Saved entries
Start of Block
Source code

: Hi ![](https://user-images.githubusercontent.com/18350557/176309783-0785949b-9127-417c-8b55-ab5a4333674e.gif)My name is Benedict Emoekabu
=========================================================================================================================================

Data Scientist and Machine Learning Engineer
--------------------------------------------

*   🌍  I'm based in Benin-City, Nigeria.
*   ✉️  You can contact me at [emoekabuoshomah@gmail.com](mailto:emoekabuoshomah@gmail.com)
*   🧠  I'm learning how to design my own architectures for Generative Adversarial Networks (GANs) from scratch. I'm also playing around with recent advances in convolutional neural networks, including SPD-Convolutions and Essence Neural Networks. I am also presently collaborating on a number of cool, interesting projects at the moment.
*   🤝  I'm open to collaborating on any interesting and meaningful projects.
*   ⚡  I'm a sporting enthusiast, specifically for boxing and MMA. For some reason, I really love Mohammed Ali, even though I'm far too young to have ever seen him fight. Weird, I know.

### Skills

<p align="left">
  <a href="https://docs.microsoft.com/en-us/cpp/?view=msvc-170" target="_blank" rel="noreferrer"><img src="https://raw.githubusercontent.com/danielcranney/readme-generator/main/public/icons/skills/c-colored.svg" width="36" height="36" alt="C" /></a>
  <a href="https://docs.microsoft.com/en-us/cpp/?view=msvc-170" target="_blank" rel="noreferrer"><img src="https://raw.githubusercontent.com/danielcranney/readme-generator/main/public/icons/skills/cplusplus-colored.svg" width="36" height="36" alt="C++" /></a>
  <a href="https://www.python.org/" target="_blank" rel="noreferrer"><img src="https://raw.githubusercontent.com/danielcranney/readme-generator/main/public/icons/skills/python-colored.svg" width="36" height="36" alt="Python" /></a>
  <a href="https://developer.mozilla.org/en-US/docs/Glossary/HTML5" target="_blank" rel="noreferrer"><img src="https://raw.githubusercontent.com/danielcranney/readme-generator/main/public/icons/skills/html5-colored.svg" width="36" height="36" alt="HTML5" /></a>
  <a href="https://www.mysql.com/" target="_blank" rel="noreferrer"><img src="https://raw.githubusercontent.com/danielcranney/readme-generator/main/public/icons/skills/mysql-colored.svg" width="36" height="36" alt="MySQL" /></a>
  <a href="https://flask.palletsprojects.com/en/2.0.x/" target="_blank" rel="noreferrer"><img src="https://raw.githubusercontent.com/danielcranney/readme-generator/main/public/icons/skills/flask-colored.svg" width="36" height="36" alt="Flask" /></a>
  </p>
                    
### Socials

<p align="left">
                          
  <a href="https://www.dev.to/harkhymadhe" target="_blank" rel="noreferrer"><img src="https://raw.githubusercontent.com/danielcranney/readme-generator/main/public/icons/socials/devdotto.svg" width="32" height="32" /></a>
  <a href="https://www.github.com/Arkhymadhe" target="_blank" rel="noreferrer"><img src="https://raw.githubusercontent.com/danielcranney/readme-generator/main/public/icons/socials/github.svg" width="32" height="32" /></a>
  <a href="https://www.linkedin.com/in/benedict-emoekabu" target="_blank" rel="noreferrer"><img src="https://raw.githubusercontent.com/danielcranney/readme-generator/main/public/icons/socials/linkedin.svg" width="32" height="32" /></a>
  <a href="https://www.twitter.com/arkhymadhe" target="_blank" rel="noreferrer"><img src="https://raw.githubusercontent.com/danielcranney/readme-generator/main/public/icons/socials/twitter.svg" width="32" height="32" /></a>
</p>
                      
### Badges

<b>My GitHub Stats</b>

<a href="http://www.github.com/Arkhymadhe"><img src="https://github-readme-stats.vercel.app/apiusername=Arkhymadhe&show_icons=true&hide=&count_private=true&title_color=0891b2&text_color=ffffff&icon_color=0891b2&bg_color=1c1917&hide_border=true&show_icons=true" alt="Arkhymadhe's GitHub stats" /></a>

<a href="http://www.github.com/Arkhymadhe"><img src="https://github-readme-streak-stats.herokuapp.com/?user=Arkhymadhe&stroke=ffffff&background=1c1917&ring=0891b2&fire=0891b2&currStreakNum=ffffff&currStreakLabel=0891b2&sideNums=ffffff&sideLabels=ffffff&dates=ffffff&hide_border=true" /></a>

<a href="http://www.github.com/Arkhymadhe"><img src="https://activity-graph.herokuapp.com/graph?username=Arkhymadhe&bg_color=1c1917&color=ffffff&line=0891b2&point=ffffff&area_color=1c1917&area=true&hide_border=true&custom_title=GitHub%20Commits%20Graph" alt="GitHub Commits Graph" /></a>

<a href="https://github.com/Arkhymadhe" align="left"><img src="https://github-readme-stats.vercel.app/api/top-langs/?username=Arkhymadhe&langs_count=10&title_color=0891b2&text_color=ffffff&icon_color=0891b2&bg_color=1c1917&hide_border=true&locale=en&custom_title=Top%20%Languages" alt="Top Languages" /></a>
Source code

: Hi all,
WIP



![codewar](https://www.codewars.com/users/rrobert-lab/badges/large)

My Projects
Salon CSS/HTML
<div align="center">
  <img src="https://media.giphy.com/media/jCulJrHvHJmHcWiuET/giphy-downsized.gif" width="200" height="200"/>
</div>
End of Block
• DIRECTIONS FOR THIS TASK
Look through the entries above and quote exactly the lines from the line with "is Benedict Emoekabu" to the line with "You can contact", counting both of those lines.

• OUTPUT OF THE EXERCISE
: Hi ![](https://user-images.githubusercontent.com/18350557/176309783-0785949b-9127-417c-8b55-ab5a4333674e.gif)My name is Benedict Emoekabu
=========================================================================================================================================

Data Scientist and Machine Learning Engineer
--------------------------------------------

*   🌍  I'm based in Benin-City, Nigeria.
*   ✉️  You can contact me at [emoekabuoshomah@gmail.com](mailto:emoekabuoshomah@gmail.com)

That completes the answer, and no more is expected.